Der aufmerksame Leser wird jetzt bestimmt
unruhig hin und her rutschen: PDS-Parteitag in Berlin, davon
hat man ja gar nichts gehört! Mit Recht: Der Parteitag
war in Gera. Man darf einem so jugendlich frischen Sender wie
dem PSF jedoch keine Vorwürfe ob dieser kleinen Ungereimtheit
machen. In der Reihenfolge 1) Recherche, 2) in die Kamera grinsen
und 3) lustig drauf los quatschen ist eine kleine Verwechslung
aufgetreten. Schon zwei Tage nach Ende des Parteitages hatte
auch PSF nach intensiven Nachforschungen herausgefunden, wo
er wirklich stattfand. Schneller ist an diese Information nur
N-TV gelangt, aber das ist bekanntlich ein Nachrichtensender.

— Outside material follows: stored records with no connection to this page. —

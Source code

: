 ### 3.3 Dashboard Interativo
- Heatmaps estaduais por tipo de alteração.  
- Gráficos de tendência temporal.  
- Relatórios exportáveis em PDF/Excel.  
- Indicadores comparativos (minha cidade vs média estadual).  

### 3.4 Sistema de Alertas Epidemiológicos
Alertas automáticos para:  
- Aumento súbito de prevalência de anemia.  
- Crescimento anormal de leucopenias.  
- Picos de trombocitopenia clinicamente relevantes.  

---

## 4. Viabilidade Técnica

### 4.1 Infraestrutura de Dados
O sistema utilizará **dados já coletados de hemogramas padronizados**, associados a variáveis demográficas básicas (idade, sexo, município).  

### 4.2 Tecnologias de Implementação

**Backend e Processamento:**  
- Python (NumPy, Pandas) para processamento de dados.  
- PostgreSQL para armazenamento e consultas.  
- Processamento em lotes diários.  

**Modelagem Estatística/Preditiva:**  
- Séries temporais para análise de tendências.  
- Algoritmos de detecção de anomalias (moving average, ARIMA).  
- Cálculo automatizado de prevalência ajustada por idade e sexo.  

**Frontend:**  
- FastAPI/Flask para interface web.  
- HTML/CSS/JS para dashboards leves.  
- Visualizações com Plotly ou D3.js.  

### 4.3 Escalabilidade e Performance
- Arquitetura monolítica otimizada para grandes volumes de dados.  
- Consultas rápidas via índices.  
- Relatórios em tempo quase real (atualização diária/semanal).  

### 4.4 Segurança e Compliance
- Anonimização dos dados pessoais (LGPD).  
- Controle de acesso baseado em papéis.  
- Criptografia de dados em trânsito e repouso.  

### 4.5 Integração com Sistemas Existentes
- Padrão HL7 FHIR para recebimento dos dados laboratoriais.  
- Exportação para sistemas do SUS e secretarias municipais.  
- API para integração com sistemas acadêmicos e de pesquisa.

Manchmal gibt es auf PSF auch Nachrichten,
die möglicherweise auch so passiert sind. Dies ist das
Revier eines weiteren Fernseh-Newcomers: Martin Schröder.
Manche Fernsehsender würden sich scheuen, einen Nachrichtensprecher
zu beschäftigen, der die Betonung des Stammvokals so konsequent
ignoriert wie Schröder. "Bei nochmal Sonnschei auch
viel Besuch in Pots Park un Gärte." So ging es nicht.
So konnte es nicht bleiben und als Schröder die gleiche
Nachricht "Bei nochmAHAL SonnenschEIhEIn wiedER vielEE
BesuchÄÄR in PotsDAMS Parks und GärTÄN!"
vorlesen konnte und dabei nur einmal stockte, hatte er vermutlich
den Job. Seinem Ego scheint es gut getan zu haben, den seit
Neustem irritiert der Schelm die Zuhörer in dem er manchmal
doch richtig betont: "VOLTäirweg!" Chirac steh
uns bei.
Das PSF ist aber nun beileibe kein reines
Nachrichtenfernsehen: Verlosungen sind eine Spezialität
des Senders. Für die Beantwortung schwierigster Fragen
wie: Wer weiht das Fortuna Portal ein? a) Günther Jauch,
b) Günther Grass, c) Günther Jauch, d) Friedrich der
Große, winken dem Zuschauer wertvolle Gewinne wie Schlüsselanhänger,
Schnupperkurse in Fitnessstudios oder Essensgutscheine für
einer Dönerbude nach Wahl. Um auch allen die Möglichkeit
der Teilnahme am Gewinnspiel zu ermöglichen und weil so
hochwertige Preise auch nicht jeden Tag zu Verfügung stehen,
wird alle vierzehn bis fünfzehn Tage verlost. Damit niemand
zu ungeduldig wird, gibt es manchmal einen "Gaststar",
zum Beispiel Michael Stuß!
Michael Stuß? Der hat bei "Wer
wird Millionär?" mal 150.000 DM gewonnen und ist Potsdamer.
Dass seine Gewinnsumme noch in Mark ausgezahlt wurde, zeigt,
dass sich niemand zu schämen braucht, wenn er es schon
wieder vergessen hat. Alte Sensationsnachrichten sind das Drögeste
auf der Welt. Trotzdem erfährt man ungefragt, dass Günther
Jauch total so ist, wie man sich ihn vorstellt und dass Stuß
sich von seinem Gewinn als erstes eine Tote-Hosen-CD gekauft
hat. Oder dass er Bayern-München-Fan ist.
Warum wird dieser Mensch tagelang geheimnisvoll
mit "Super-Special-Guest" angekündigt und darf
dann noch ungereimtes Zeug von sich geben? Und wenn Herr Herrmann
nach dieser Sendung in die Kamera grinst und flötet: "mindestens
genauso inter äh sant wie diese Sendung äh wird jetzt
äh das Brandenburg Magazin...", schalte man doch lieber
schnell auf NeunLife. Da kriegt man wenigstens richtige Gewinne.